Trade Show TalesBlog

Posts Tagged ‘Perfect 10 Portable Hybrid Displays’

When Imitation IS NOT the Sincerest Form of Flattery

July 13th, 2011 3 COMMENTS

Magellan MOR VK-1078

Under the Heading of “Are You Friggin’ Kidding Me?!”

This week, we received a booth for storage, which is a service we offer through our Exhibits Northwest division. Like normal, we assembled it to determine if there were any issues. Now, here’s where it gets really interesting.

The display was built by ‘Blue” (and you know who I mean). Frankly, we have a great deal of respect for “Blue.” They have been market leaders for over 20 years in design, marketing, and product innovation. They know trade show marketing, and they know how to sell design. As a leader, you expect them to be trendsetters, not imitators. Certainly, you don’t expect them to copy iconic designs from other manufacturers. That wouldn’t make sense. They are “Blue,” and “Blue” doesn’t even acknowledge that there are other system manufacturers. But I digress.
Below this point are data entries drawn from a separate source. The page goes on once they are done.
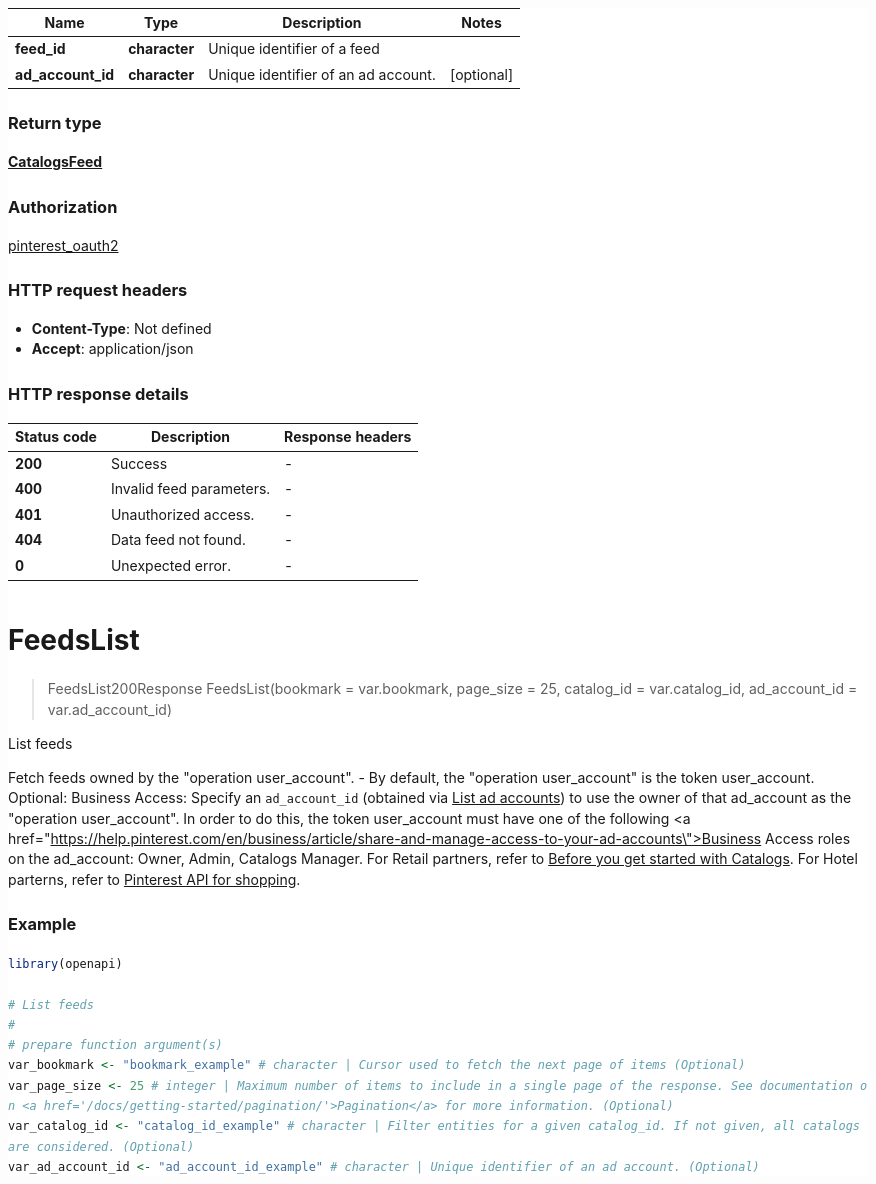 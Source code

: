 Name | Type | Description  | Notes
------------- | ------------- | ------------- | -------------
 **feed_id** | **character**| Unique identifier of a feed | 
 **ad_account_id** | **character**| Unique identifier of an ad account. | [optional] 

### Return type

[**CatalogsFeed**](CatalogsFeed.md)

### Authorization

[pinterest_oauth2](../README.md#pinterest_oauth2)

### HTTP request headers

 - **Content-Type**: Not defined
 - **Accept**: application/json

### HTTP response details
| Status code | Description | Response headers |
|-------------|-------------|------------------|
| **200** | Success |  -  |
| **400** | Invalid feed parameters. |  -  |
| **401** | Unauthorized access. |  -  |
| **404** | Data feed not found. |  -  |
| **0** | Unexpected error. |  -  |

# **FeedsList**
> FeedsList200Response FeedsList(bookmark = var.bookmark, page_size = 25, catalog_id = var.catalog_id, ad_account_id = var.ad_account_id)

List feeds

Fetch feeds owned by the \"operation user_account\". - By default, the \"operation user_account\" is the token user_account.  Optional: Business Access: Specify an <code>ad_account_id</code> (obtained via <a href='/docs/api/v5/#operation/ad_accounts/list'>List ad accounts</a>) to use the owner of that ad_account as the \"operation user_account\". In order to do this, the token user_account must have one of the following <a href=\"https://help.pinterest.com/en/business/article/share-and-manage-access-to-your-ad-accounts\">Business Access</a> roles on the ad_account: Owner, Admin, Catalogs Manager.  For Retail partners, refer to <a href='https://help.pinterest.com/en/business/article/before-you-get-started-with-catalogs'>Before you get started with Catalogs</a>. For Hotel parterns, refer to <a href='/docs/shopping/catalog/'>Pinterest API for shopping</a>.

### Example
```R
library(openapi)

# List feeds
#
# prepare function argument(s)
var_bookmark <- "bookmark_example" # character | Cursor used to fetch the next page of items (Optional)
var_page_size <- 25 # integer | Maximum number of items to include in a single page of the response. See documentation on <a href='/docs/getting-started/pagination/'>Pagination</a> for more information. (Optional)
var_catalog_id <- "catalog_id_example" # character | Filter entities for a given catalog_id. If not given, all catalogs are considered. (Optional)
var_ad_account_id <- "ad_account_id_example" # character | Unique identifier of an ad account. (Optional)

```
Over three years ago, Classic Exhibits introduced two distinctive display designs, both in response to the recession. The designs were the Magellan Miracle and Magellan MOR. These designs were intended to offer customers a sexy hybrid look, but at a more affordable price than upscale hybrids like Visionary Designs. There were fewer bells and whistles, but the Magellan kits included large format tension fabric graphics, curved metal, monitor, and counter options. These designs have been successful because they are engineered well, they assemble quickly, and they pack in portable roto-molded cases with die-cut foam packaging.
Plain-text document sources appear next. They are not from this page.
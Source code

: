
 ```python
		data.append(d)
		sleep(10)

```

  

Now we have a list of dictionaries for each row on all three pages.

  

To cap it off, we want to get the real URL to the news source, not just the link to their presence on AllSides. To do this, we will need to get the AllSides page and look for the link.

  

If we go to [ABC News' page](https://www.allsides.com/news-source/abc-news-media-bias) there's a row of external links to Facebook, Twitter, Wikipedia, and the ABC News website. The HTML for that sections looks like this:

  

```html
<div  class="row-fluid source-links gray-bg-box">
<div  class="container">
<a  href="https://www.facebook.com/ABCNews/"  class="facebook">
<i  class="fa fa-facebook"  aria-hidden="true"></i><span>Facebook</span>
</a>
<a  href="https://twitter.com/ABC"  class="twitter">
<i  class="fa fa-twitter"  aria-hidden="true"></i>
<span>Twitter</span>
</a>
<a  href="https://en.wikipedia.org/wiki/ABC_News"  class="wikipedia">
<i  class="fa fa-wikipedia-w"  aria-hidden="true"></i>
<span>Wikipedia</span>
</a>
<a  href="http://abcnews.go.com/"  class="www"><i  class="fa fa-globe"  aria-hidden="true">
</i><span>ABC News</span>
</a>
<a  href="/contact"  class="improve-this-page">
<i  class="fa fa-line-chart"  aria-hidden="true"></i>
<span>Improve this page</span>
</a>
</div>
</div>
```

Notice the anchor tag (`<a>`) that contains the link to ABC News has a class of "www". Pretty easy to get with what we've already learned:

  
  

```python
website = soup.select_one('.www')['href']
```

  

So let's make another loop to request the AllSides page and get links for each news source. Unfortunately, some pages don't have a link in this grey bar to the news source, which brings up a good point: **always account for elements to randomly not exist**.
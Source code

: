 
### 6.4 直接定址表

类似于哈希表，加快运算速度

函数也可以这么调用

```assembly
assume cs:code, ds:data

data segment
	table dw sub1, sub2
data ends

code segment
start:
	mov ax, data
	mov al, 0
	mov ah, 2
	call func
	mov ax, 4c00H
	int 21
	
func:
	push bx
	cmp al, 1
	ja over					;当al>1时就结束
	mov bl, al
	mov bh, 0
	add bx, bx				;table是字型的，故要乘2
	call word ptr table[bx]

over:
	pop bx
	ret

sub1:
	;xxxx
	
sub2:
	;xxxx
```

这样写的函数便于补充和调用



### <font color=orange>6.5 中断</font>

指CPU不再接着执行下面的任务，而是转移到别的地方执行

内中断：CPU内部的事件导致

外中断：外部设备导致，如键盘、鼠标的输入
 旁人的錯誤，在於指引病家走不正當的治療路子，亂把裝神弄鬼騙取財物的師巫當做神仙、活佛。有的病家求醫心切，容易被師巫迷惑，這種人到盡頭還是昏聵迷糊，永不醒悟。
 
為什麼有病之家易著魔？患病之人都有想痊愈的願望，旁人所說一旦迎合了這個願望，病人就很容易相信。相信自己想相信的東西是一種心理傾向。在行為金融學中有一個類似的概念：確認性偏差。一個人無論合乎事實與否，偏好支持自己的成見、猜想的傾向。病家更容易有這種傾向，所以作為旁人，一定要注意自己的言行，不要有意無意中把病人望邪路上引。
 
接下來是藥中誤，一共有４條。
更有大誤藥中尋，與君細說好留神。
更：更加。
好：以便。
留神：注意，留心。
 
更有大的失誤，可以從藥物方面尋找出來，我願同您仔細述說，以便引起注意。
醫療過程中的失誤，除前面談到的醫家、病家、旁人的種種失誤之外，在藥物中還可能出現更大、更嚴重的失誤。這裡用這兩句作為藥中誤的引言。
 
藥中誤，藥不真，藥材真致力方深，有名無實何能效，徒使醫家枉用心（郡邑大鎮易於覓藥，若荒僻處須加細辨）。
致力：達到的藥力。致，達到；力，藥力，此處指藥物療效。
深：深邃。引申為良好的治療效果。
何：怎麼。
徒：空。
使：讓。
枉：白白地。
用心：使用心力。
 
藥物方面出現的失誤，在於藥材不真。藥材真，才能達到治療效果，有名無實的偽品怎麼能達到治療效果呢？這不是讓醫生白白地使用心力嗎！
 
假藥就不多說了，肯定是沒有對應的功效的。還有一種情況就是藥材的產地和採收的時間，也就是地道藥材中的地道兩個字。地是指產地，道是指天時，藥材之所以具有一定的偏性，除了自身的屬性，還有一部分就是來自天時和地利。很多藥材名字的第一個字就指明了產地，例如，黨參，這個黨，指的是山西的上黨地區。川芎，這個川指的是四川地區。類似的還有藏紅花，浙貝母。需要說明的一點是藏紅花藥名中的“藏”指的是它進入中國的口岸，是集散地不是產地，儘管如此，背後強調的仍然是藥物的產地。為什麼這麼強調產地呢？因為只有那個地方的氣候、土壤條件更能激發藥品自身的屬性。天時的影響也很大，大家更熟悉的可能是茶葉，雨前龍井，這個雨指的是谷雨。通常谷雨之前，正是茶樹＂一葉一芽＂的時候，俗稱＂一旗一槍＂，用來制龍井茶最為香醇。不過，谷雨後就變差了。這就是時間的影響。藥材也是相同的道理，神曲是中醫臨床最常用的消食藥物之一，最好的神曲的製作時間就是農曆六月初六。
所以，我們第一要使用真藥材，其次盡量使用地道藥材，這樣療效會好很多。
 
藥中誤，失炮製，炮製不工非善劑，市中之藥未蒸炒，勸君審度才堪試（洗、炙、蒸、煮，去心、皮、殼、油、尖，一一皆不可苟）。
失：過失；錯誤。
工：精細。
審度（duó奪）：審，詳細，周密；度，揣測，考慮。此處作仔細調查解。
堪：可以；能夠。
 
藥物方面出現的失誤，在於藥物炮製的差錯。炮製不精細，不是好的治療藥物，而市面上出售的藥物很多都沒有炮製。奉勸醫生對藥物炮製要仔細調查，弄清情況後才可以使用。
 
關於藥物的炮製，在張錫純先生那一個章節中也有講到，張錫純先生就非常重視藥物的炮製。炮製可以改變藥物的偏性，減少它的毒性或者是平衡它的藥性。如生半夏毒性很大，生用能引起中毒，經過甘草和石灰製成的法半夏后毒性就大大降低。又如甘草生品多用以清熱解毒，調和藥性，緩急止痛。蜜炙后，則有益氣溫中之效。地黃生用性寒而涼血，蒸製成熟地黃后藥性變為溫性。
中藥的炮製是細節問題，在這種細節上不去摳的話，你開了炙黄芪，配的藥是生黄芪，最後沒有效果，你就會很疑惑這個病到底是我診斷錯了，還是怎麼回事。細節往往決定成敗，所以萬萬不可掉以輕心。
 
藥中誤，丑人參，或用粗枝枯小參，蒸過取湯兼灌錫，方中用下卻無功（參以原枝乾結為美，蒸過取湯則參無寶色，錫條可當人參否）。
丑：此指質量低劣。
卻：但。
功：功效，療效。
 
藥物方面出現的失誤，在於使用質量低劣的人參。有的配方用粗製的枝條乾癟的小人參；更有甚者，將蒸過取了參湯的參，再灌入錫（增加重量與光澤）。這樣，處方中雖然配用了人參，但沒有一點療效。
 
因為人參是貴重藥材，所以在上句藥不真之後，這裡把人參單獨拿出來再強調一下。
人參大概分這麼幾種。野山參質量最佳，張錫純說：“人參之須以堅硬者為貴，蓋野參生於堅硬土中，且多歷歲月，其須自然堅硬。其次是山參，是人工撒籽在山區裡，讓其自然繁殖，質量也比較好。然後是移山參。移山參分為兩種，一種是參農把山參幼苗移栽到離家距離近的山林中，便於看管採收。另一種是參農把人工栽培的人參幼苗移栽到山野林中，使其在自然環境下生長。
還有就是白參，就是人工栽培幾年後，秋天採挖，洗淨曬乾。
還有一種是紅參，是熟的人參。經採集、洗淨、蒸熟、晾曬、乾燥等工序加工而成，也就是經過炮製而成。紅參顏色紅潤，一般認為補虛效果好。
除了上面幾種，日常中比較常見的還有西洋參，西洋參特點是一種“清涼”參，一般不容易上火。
Too often, success breeds envy (or so we’re told) and the itch to imitate that success is often overpowering. Well, the display we assembled, as you can tell by the photo, bears an uncanny resemblance to the Magellan MOR VK-1078 and VK-2099.

Our first response was to be angry at “Blue” for copying our design. But, then we examined the display more closely and got really, really pissed off. It’s one thing to copy a design. It’s another to copy a design and butcher it. We felt sorry for their customer who went to “Blue” with a Classic rendering and the hope of a lightweight, easy-to-assemble, and attractive display . . . but got this.

At the risk of giving our competition a leg up, we’ll share with them what they got wrong.

  1. The Magellan MOR’s design is based on a smooth lightweight aluminum profile with a horizontal S-curve. We use the MODUL Z 45 extrusion. The metal should frame the graphic, not compete with it. The “Blue” design uses a large 50 mm grooved square profile, which is both physically and visually heavy. We hesitate to use the term unattractive. It’s not. Instead, think of it as an awkward teenager — no longer a cute child and not quite a confident adult.
  2. When you bend metal, the bending can create roller marks or cracks in the clear anodizing. Since you don’t want a customer who’s spending $8K or $16K to receive a less than perfect display, you have to re-anodize or powder-coat the metal. Yes, it’s more expensive, but it’s the right thing to do. Guess what didn’t happened to this display? Yep!
  3. Portable displays are supposed to be easy-to-assemble, which is why we designed the Magellan (and the Sacagawea and Perfect 10) with knobs. While a few components may still require the hex key tool, such as counters or base plates, the goal is to make it easy and intuitive. We do. Our doppelganger twin did not.
  4. Here’s an easy one. Graphics should fit. There’s a reason they’re call “tension fabric graphics” not “shower curtain graphics.”
  5. Finally, make it easy for show labor to assemble and disassemble it. When they don’t understand how something should assemble, they use a sledgehammer when a screwdriver would be appropriate. Or in this case, they used a drill and a hammer again and again and again.

Next time, just ask us for assistance. While we won’t deny that we’re proud of our designs and our engineering, we’d much rather know that a customer got a display they’ll love for years and years, even if it’s not built by Classic Exhibits.

Happy Exhibiting!

–Mel White


Based in Portland, Oregon, Classic Exhibits Inc. designs and manufacturers portable, modular, and custom-hybrid exhibit solutions. Classic Exhibits products are represented by an extensive distributor network in North America and in select International markets. For more information, contact us at 866-652-2100.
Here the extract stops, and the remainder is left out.